Interrogés sur le positionnement des candidats à la présidence vis-à-vis du "sionisme", les directeurs de campagne des deux bords répondent longuement mais sans dire le mot

Cette combinaison d'images montre l'ancien président américain et candidat républicain à la présidence Donald Trump (à gauche) et la vice-présidente américaine et candidate démocrate à la présidence Kamala Harris participant à un débat présidentiel au National Constitution Center à Philadelphie, en Pennsylvanie, le 10 septembre 2024. (Crédit : Saul Loeb/AFP)
Cette combinaison d'images montre l'ancien président américain et candidat républicain à la présidence Donald Trump (à gauche) et la vice-présidente américaine et candidate démocrate à la présidence Kamala Harris participant à un débat présidentiel au National Constitution Center à Philadelphie, en Pennsylvanie, le 10 septembre 2024. (Crédit : Saul Loeb/AFP)

WASHINGTON (JTA) – Pendant des décennies, le président américain Joe Biden s’est lui-même qualifié de « sioniste ». Mais dans les tout derniers jours de sa campagne, cette année, il s’est demandé à voix haute si quelqu’un savait encore ce que voulait bien dire ce terme.

Speedy Morman, un podcasteur, avait en effet demandé à Biden, le 12 juillet, s’il était sioniste. Biden avait répondu oui, qu’il l’était.

« Cela va faire parler parce que les gens ne savent pas vraiment ce qu’est un sioniste », avait commenté Biden.

Neuf jours plus tard, Biden se retirait de la course à la présidence – mais il a peut-être mis le doigt sur quelque chose d’important lors de cette interview avec Morman, l’une des dernières de sa campagne. En effet, ni l’une ni l’autre des personnes qui se proposent de lui succéder – toutes deux partisanes déclarées d’Israël – ne se disent ouvertement sionistes.

Interrogée par la Jewish Telegraphic Agency avec la question « dans quelle mesure la vice-présidente Kamala Harris se considère sioniste », une de ses assistantes de campagne répond :

« La vice-présidente et le gouverneur [Tim] Walz sont depuis longtemps de fervents partisans d’Israël, en tant que patrie sûre et démocratique du peuple juif. Ils veilleront toujours à ce qu’Israël ait la capacité de se défendre contre les menaces, y compris celles de l’Iran et des terroristes soutenus par l’Iran, tels que le Hamas et le Hezbollah. »

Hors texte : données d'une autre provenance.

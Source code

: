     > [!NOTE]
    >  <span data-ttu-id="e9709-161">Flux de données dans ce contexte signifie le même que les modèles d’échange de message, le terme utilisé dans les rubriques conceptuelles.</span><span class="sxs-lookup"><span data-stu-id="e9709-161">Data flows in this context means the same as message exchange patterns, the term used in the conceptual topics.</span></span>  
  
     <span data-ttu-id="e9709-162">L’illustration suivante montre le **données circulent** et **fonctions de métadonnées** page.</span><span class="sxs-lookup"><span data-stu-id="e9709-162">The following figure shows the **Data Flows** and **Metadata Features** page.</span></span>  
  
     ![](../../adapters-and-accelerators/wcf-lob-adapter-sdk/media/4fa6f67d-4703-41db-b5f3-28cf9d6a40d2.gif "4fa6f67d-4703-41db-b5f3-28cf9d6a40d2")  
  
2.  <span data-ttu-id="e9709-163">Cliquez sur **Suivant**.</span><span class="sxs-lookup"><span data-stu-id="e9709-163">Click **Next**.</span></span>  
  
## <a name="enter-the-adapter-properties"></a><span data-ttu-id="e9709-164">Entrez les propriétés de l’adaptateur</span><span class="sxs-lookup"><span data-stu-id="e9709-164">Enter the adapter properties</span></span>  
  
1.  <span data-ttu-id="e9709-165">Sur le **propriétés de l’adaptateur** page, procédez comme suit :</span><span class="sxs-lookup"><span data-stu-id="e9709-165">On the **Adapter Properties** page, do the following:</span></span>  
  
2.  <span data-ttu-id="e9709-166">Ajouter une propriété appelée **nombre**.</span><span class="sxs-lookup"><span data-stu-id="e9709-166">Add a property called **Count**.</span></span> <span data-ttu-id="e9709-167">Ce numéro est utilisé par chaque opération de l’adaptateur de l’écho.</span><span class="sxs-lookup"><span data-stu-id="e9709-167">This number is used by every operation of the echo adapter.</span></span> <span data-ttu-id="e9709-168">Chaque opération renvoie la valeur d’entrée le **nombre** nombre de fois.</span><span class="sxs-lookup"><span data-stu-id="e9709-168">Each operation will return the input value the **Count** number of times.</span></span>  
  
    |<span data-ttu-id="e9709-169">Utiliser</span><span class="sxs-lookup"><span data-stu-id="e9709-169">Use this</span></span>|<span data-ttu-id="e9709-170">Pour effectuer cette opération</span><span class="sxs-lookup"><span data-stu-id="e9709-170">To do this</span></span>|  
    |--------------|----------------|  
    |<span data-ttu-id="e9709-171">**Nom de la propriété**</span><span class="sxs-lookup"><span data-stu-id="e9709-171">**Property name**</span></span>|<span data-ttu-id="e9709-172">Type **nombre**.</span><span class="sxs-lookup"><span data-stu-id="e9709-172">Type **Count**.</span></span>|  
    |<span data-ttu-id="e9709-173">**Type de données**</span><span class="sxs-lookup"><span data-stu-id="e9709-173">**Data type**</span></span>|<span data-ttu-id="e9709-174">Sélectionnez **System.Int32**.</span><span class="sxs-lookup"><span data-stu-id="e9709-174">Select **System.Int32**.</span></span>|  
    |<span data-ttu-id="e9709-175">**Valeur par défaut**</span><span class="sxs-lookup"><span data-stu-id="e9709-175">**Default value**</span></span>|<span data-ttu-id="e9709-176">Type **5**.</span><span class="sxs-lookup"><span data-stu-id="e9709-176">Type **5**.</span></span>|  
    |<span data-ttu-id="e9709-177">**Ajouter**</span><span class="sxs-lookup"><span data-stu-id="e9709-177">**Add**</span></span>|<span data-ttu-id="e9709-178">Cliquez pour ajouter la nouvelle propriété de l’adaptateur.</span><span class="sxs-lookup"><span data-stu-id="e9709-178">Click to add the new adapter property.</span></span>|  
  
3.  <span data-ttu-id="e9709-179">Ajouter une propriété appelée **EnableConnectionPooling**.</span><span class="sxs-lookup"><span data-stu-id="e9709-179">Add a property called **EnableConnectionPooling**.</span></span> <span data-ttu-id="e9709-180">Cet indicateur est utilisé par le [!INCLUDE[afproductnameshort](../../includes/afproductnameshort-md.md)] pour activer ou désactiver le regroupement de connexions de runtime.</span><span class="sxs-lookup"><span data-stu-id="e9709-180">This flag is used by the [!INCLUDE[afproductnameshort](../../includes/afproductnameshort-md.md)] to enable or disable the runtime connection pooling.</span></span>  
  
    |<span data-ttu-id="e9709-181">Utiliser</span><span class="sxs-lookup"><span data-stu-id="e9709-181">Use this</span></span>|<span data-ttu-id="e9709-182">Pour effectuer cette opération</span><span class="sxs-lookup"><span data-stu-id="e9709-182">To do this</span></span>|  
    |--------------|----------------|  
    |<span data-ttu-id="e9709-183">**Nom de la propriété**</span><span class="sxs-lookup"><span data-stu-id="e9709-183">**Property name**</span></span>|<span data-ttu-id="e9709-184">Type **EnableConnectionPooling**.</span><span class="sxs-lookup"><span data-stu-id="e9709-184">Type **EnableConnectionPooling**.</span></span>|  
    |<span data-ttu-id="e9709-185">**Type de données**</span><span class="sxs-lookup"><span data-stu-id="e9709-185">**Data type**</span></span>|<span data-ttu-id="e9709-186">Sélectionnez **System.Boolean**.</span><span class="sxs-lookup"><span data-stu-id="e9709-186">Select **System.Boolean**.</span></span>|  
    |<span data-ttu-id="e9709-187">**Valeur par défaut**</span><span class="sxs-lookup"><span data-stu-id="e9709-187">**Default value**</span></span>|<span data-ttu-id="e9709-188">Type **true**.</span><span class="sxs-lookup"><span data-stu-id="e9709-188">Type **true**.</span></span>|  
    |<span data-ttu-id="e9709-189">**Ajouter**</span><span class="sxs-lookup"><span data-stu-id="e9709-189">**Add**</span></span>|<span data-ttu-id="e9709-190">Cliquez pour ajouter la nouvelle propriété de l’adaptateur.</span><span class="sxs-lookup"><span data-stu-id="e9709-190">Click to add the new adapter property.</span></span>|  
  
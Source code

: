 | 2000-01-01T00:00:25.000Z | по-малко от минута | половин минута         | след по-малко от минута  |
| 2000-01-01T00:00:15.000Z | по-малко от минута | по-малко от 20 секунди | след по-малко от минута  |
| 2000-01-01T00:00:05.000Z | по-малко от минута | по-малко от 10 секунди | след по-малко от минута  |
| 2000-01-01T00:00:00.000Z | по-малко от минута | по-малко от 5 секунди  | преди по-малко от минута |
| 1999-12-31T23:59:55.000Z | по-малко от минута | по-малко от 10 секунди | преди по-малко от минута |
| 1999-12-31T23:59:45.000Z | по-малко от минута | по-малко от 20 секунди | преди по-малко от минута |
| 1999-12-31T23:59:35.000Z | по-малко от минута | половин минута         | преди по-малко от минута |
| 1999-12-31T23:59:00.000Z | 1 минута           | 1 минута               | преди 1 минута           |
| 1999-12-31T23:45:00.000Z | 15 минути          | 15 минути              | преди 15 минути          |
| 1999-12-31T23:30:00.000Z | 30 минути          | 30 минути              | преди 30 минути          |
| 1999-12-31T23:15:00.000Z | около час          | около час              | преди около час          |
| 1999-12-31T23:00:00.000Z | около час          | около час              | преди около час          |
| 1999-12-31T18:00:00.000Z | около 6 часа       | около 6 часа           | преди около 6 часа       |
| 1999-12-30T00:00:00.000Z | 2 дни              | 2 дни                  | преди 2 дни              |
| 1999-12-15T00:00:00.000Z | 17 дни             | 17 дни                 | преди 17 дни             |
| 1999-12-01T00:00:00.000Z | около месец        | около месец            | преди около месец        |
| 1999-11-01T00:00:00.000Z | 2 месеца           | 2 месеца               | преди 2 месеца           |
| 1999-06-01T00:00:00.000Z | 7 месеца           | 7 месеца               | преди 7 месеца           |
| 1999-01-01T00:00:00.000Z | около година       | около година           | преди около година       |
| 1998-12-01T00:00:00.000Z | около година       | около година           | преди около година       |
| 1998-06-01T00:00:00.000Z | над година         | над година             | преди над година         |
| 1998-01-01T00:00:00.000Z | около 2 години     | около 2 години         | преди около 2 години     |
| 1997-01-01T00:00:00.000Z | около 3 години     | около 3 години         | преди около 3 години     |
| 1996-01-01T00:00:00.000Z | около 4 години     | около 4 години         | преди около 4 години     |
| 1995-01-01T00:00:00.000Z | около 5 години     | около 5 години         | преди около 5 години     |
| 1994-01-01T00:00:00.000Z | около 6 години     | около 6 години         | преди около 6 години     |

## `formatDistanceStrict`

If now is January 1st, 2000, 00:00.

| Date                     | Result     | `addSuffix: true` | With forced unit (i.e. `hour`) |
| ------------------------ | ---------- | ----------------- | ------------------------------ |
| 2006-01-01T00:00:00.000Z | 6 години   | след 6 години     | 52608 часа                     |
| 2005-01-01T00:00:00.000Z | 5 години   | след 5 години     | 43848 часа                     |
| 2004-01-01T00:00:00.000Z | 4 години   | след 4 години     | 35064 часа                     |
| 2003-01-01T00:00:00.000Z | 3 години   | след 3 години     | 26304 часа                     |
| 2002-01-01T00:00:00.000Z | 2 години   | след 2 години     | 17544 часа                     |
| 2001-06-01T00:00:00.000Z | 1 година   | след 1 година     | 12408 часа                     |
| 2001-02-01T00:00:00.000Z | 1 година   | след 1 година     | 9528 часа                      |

Lorsqu’on lui fait remarquer que la première phrase de sa réponse correspond assez bien à la définition la plus courante du terme « sioniste », l’assistante ajoute « ne rien avoir de plus à dire ».

Illustration : La vice-présidente américaine Kamala Harris, à gauche, et son époux, le second gentleman Doug Emhoff, assistant à la réception organisée par l’ambassade d’Israël pour célébrer le 75e anniversaire de la fondation de l’État d’Israël, au National Building Museum, à Washington, le 6 juin 2023. (Crédit : Saul Loeb/AFP)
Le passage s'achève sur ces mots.